Por José Gregorio Aguilar
Cd. Victoria, Tamaulipas.- Más que una pérdida de conocimientos o de aprendizaje lo que más afectó a los alumnos del CBTIS 119 durante el tiempo que duró la pandemia de Covid-19 fueron los problemas emocionales y de comportamiento que detonaron en este regreso a clases presenciales, aseguró el director Humberto Salvador Meléndez Porras.
“Llegaron con muchos problemas emocionales, psicológicos; venían con depresión, ansiedad, y algunos con problemas de conducta; creo que el encierro perjudicó más de lo previsto”.

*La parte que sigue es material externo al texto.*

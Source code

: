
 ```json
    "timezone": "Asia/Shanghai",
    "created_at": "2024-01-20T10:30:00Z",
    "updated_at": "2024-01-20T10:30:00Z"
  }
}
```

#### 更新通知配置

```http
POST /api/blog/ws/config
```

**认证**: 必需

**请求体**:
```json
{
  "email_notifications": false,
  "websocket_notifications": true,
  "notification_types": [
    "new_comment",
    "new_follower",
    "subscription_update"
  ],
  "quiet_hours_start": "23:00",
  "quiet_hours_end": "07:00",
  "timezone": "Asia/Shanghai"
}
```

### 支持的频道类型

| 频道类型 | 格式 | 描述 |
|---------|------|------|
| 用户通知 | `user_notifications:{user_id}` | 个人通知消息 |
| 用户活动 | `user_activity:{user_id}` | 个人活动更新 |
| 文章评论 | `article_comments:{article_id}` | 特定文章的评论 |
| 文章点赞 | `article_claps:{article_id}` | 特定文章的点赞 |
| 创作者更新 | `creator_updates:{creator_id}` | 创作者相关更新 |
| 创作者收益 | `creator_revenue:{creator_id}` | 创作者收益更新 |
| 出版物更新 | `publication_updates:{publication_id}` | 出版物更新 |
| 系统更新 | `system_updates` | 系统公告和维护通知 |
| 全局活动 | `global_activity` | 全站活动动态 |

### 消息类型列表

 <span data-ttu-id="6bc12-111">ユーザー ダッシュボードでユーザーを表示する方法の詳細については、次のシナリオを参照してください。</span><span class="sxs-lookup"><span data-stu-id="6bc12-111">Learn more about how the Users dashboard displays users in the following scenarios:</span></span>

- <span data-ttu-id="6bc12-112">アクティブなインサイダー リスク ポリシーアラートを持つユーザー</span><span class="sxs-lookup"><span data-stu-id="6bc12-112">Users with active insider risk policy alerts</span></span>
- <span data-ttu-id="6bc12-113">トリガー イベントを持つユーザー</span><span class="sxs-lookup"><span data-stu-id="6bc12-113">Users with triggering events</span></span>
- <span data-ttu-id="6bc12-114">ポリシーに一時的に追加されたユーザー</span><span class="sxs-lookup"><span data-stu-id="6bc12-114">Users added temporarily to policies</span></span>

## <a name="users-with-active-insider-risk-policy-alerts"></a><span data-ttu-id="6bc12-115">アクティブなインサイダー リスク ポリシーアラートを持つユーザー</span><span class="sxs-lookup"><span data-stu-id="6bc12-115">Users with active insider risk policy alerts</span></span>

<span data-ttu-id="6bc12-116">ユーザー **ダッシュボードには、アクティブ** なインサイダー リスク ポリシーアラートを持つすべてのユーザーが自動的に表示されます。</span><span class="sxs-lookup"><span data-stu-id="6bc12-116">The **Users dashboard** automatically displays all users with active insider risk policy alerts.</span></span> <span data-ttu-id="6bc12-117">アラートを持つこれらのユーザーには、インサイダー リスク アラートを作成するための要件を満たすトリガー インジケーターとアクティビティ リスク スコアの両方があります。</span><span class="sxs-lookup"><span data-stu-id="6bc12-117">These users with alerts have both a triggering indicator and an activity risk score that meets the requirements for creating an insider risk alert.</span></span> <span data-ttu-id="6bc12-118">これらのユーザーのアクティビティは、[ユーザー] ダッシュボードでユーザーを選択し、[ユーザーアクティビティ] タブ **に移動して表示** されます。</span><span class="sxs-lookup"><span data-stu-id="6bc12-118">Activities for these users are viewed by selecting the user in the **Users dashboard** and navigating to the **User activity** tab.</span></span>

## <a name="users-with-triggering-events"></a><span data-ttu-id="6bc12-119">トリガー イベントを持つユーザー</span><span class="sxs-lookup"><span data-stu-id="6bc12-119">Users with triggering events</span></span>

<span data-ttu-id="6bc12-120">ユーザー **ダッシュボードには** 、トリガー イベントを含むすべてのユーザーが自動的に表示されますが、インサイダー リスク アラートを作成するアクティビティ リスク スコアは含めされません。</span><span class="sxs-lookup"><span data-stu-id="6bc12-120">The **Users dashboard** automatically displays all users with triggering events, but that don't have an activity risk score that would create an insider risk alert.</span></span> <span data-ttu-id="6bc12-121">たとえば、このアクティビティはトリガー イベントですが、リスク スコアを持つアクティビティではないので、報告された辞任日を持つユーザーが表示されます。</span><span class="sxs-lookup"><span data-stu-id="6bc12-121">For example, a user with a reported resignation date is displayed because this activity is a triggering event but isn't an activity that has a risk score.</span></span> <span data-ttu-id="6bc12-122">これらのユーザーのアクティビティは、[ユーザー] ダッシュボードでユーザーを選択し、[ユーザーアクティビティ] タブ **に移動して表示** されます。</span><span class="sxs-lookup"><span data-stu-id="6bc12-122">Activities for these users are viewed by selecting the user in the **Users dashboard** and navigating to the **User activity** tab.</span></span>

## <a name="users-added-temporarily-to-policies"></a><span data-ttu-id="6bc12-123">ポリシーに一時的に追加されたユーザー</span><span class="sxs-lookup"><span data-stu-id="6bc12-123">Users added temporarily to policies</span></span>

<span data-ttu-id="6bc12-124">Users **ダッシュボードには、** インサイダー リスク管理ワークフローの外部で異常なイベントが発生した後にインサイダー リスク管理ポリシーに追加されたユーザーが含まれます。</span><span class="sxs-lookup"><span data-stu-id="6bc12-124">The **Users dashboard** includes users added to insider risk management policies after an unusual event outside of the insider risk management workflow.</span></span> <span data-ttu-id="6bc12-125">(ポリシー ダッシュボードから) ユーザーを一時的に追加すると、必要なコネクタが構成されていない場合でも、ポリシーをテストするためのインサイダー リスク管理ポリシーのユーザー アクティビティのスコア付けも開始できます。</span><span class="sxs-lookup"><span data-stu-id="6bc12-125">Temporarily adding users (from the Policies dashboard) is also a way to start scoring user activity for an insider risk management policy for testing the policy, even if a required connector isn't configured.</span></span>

Explicó que por el encierro y la falta de convivencia y limitaciones sociales por espacio de dos años, muchos jóvenes tienen aún problemas psicológicos y de conducta, que a su vez incidieron en su desempeño o rendimiento académico
“Y por ende si tenían ese tipo de comportamientos y problemas psicológicos cómo no iba a repercutir en problemas académicos; pero eso era en segundo término, a nosotros nos preocupaba más primero recuperarlos a ellos, darles seguimiento a sus problemas para después poder recuperarlos académicamente”.
Para apoyar a estos jóvenes, el CBTIS 119 estableció acuerdos de colaboración con algunas instituciones, como la facultad de Psicología de la UAT, y también se contó con el apoyo de egresados que acudieron a ofrecer sus servicios y todavía hasta la fecha se siguen atendiendo a alumnos con algún tipo de problemas.
“Establecimos acuerdos de colaboración, primero hubo instituciones que se nos acercaron como la Facultad de Psicología de la UAT, también jóvenes de integración juvenil. Hubo ex alumnos que ya salieron de las facultades de Psicología a ofrecer sus servicios”.
Aseguró que de hecho a algunos estudiantes les ha ayudado mucho el servicio de los psicólogos, y quieren continuar ser atendidos por este tipo de profesionistas.